Karena sesungguhnya, telah jelas ancaman yang Allah Swt. berikan pada penguasa yang lalai dalam amanahnya. Apalagi kebijakannya mendzolimi umat dan hanya menguntungkan diri dan golongannya.
“Seseorang yang diserahi Allah untuk memimpin rakyatnya, lalu dia mati dalam keadaan menipu rakyatnya, pasti Allah mengharamkan surga untuknya” (HR Muslim)
Begitupun Allah Swt. telah menjanjikan pada penguasa yang adil yaitu surga. Sehingga mereka akan berlomba-lomba dalam memberikan yang terbaik bagi umat. Darisinilah akan tercipta hubungan yang harmonis antara penguasa dan rakyat. Penguasa mencintai rakyatnya dan rakyat mendoakan penguasanya.

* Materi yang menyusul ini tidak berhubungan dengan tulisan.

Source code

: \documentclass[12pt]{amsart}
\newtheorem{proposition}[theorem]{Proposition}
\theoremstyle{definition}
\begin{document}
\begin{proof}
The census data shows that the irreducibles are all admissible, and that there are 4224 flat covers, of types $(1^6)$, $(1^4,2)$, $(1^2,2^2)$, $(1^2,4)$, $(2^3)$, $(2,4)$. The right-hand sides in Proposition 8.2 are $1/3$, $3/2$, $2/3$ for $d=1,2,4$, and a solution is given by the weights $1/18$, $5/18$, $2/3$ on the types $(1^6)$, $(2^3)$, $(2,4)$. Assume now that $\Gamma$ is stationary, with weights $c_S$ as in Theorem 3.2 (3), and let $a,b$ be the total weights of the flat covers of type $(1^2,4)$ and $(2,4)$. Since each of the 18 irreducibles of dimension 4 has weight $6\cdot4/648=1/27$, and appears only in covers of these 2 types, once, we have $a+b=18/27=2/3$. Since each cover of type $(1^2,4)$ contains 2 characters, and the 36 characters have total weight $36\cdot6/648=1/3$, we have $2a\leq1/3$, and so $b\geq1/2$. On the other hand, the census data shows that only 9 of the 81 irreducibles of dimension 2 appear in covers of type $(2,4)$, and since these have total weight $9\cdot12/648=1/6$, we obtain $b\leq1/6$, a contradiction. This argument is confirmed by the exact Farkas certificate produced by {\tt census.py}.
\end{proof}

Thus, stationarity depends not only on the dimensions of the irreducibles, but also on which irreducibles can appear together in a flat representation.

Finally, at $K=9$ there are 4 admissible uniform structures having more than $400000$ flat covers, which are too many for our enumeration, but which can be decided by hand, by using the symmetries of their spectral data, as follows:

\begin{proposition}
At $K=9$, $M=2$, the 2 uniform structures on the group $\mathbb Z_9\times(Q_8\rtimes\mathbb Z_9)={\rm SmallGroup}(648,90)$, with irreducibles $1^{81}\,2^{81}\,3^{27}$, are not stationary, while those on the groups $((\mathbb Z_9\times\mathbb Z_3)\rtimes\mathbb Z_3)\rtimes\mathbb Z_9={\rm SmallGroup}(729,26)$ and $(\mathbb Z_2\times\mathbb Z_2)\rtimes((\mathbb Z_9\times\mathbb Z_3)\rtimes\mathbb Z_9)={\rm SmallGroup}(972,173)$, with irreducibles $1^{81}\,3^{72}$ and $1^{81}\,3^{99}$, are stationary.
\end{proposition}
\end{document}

“Satu hari yang dipimpin oleh pemimpin yang adil jauh lebih baik daripada ibadah seseorang yang dilakukan sendirian selama enam puluh tahun,” (HR Baihaqi)
“Tak seorang pemimpinpun yang mengurusi urusan kaum muslimin, kemudian ia tidak pernah letih dari mengayomi dan menasihati mereka, kecuali pemimpin itu akan masuk ke dalam surga bersama mereka” (HR Muslim, 142, dari Ma’qal bin Yasâr Radhiyallahu ‘anhu)
Selain orang-orangnya yang berkualitas. Islam pun memiliki sistem pemerintahan yang kuat, yang dikenal dengan Kekhilafahan. Struktur Kekhilafahan sederhana, dan seluruhnya berada dibawah tanggungjawab Khalifah. Struktur dibawah Khalifah sifatnya membantu.
Sehingga kerja para pejabat didalamnya akan simultan dan tidak tumpang tindih.
Seperti Direktur Departemen Kemaslahatan Umat, yang mengurusi berbagai macam keperluan umat termasuk masalah pangan dan pertanian. Bertanggung jawab langsung pada Khalifah dalam mengatur produksi dan distribusi pangan pada umat.
Bagaimana optimalisasi produksi, seperti ketersediaan lahan untuk pertanian diperhatikan dengan serius. Sehingga konversi lahan yang begitu massif di era bisnis property tak akan terjadi di sistem islam. Karena untuk menciptakan kedaulatan pangan, kita tidak boleh bergantung pada impor.
Begitupun distribusi akan dikuasi oleh negara, korporasi hanya boleh terlibat sebagai penjual di pasar-pasar. Berbeda dengan kondisi saat ini yang sebagian besar pengurusan pangan diserahkan pada swasta.
Jangan berharap Indonesia akan keluar dari krisis pangan dan mampu menyelesaikan problematika yang akut ini, jika para penguasanya sibuk dengan urusannya sendiri. Sibuk berbisnis memperkaya diri dan partainya. Dan penguasa rasa pengusaha ini terlahir dari Rahim demokrasi yang inti politiknya adalah transaksional.